▶ [What you will do]
Every line below that holds the string "boosts" should be copied out.

▶ [Extracted records]
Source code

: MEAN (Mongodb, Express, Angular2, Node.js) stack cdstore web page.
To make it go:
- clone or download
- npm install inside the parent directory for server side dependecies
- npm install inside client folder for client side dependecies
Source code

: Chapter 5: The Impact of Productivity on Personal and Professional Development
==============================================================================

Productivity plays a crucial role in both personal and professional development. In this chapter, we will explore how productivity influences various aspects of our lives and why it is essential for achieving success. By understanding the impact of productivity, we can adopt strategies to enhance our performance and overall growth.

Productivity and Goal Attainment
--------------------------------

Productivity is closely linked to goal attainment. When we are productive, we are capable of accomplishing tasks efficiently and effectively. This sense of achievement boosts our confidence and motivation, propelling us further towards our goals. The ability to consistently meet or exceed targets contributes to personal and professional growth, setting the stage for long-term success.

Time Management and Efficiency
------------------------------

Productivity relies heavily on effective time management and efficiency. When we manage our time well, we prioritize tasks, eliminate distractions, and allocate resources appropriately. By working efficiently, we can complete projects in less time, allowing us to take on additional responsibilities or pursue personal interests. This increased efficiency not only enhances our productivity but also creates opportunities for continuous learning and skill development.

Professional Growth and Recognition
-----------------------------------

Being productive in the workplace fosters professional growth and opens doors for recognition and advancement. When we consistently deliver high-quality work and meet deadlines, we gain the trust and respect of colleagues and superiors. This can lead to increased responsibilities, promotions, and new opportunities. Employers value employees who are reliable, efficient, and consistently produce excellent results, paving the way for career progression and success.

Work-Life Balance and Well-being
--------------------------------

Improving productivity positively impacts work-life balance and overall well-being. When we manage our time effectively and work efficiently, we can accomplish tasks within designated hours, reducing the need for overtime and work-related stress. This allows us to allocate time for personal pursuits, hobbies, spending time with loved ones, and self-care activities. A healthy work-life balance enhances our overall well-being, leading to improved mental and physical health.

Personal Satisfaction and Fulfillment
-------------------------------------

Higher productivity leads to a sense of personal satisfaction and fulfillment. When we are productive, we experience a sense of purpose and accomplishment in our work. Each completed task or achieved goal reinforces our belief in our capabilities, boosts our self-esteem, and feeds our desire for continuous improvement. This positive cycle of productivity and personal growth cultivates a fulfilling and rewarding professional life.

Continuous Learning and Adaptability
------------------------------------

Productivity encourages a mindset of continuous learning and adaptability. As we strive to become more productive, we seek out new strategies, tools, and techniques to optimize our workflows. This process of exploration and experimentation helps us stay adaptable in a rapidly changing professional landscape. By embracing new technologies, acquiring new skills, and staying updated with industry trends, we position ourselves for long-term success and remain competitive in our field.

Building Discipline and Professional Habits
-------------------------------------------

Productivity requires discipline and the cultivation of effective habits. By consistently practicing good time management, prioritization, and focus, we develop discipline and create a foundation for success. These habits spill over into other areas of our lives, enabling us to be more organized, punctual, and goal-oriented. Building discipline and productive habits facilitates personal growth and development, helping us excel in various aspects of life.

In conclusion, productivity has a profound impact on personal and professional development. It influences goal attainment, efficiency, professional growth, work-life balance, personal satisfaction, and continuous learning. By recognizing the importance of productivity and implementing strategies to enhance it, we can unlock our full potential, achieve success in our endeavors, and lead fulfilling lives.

▶ [Answer to the problem]
Productivity is closely linked to goal attainment. When we are productive, we are capable of accomplishing tasks efficiently and effectively. This sense of achievement boosts our confidence and motivation, propelling us further towards our goals. The ability to consistently meet or exceed targets contributes to personal and professional growth, setting the stage for long-term success.
Higher productivity leads to a sense of personal satisfaction and fulfillment. When we are productive, we experience a sense of purpose and accomplishment in our work. Each completed task or achieved goal reinforces our belief in our capabilities, boosts our self-esteem, and feeds our desire for continuous improvement. This positive cycle of productivity and personal growth cultivates a fulfilling and rewarding professional life.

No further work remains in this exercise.